Okay, when it says "spicy" they're not kidding. I've never tried farro before and I've fallen in love. We added the optional steaks to ours and what a meal it was! So delicious. You all have got to try this one, but easy on the spices if you're not into really spicy foods.
The farro needed quite a bit more than 3.5 cups of water and ended up kind of sticking to the bottom of my pot, but the dish itself was very tasty & definitely one of my favorites so far!
There's a lot of fun textures in this dish. Farro is very bouncey and satisfying to eat. It also helps you feel full for a long time and is absolutely delicious.
I thought this was so good!

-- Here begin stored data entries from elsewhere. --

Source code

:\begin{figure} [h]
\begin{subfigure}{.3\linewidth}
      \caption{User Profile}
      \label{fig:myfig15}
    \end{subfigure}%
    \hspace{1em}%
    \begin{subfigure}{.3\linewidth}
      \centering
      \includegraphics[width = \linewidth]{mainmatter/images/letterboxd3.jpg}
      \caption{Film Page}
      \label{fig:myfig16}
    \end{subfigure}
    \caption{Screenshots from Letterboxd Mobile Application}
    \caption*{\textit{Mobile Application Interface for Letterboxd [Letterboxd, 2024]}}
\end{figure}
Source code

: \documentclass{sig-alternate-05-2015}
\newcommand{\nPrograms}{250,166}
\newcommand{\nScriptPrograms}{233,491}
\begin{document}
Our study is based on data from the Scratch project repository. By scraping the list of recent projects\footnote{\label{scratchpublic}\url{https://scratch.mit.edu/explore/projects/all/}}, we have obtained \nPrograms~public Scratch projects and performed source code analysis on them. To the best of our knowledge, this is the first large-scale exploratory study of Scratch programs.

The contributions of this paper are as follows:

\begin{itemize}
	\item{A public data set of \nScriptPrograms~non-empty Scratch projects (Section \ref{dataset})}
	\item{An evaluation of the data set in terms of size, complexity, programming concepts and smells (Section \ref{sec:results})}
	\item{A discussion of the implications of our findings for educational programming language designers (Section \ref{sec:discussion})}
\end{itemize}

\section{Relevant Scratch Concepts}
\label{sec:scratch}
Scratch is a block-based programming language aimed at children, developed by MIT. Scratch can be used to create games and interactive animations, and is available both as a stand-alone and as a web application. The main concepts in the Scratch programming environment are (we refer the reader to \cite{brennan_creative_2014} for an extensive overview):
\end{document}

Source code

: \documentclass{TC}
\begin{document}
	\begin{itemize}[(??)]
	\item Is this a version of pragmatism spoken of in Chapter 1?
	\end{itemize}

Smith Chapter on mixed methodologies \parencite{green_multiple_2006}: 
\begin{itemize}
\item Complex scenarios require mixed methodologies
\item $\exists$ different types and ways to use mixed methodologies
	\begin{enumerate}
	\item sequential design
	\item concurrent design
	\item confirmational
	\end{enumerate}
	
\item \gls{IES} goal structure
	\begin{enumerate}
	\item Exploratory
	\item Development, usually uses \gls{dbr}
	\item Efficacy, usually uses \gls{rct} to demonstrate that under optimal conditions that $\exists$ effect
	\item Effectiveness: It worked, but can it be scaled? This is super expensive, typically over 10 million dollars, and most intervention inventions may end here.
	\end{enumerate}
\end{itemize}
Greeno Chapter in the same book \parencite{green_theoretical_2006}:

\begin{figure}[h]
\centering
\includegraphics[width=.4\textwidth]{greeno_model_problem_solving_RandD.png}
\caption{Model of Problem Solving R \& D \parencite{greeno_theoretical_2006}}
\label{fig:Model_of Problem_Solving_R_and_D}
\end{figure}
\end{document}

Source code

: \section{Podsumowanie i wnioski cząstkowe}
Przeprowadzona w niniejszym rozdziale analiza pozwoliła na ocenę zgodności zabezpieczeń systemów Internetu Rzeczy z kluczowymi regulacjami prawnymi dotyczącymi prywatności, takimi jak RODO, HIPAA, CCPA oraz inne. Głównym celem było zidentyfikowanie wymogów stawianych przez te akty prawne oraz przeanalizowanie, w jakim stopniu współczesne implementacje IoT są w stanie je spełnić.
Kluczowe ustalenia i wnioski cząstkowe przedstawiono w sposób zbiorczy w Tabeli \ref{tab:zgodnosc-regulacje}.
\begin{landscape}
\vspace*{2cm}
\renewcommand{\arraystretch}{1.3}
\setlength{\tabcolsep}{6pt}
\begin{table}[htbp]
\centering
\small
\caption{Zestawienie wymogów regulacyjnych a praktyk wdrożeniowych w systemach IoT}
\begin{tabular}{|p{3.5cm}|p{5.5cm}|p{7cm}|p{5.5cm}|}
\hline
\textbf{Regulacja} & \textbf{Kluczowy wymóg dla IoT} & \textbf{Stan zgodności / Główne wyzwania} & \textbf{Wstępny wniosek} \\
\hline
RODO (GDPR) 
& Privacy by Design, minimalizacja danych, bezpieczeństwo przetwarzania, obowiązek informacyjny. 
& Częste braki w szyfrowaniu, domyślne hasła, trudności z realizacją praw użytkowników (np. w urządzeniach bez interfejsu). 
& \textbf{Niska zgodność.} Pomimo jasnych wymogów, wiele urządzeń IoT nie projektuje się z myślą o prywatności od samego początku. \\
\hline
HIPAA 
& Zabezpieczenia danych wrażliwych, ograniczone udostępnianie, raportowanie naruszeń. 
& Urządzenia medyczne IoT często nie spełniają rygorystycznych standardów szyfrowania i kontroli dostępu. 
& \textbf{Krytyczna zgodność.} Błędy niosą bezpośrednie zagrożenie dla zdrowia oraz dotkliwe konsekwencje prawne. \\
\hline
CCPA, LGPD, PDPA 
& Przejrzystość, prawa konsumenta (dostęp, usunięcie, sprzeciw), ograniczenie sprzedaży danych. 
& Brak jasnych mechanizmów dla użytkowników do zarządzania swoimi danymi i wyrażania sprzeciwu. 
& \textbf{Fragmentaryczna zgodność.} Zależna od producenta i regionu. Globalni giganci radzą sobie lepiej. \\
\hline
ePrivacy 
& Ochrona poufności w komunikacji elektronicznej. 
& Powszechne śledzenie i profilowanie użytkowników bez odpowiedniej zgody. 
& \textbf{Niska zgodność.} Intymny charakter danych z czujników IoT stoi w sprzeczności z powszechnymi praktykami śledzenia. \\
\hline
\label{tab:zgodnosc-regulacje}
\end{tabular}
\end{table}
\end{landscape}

I have never had Farro before and it was delicious and so filling. Lots of flavor! I would order this again!
I LOVE this dish, maybe it's the Farro - and spice combination. This has been my favorite thus far.
The flavoring was way too strong. I think it was the Tex mex Paste on the farro. If I were to try again I'd skip mixing that in. Everything else had enough seasoning. Added a lot of extra guacamole to tolerate it.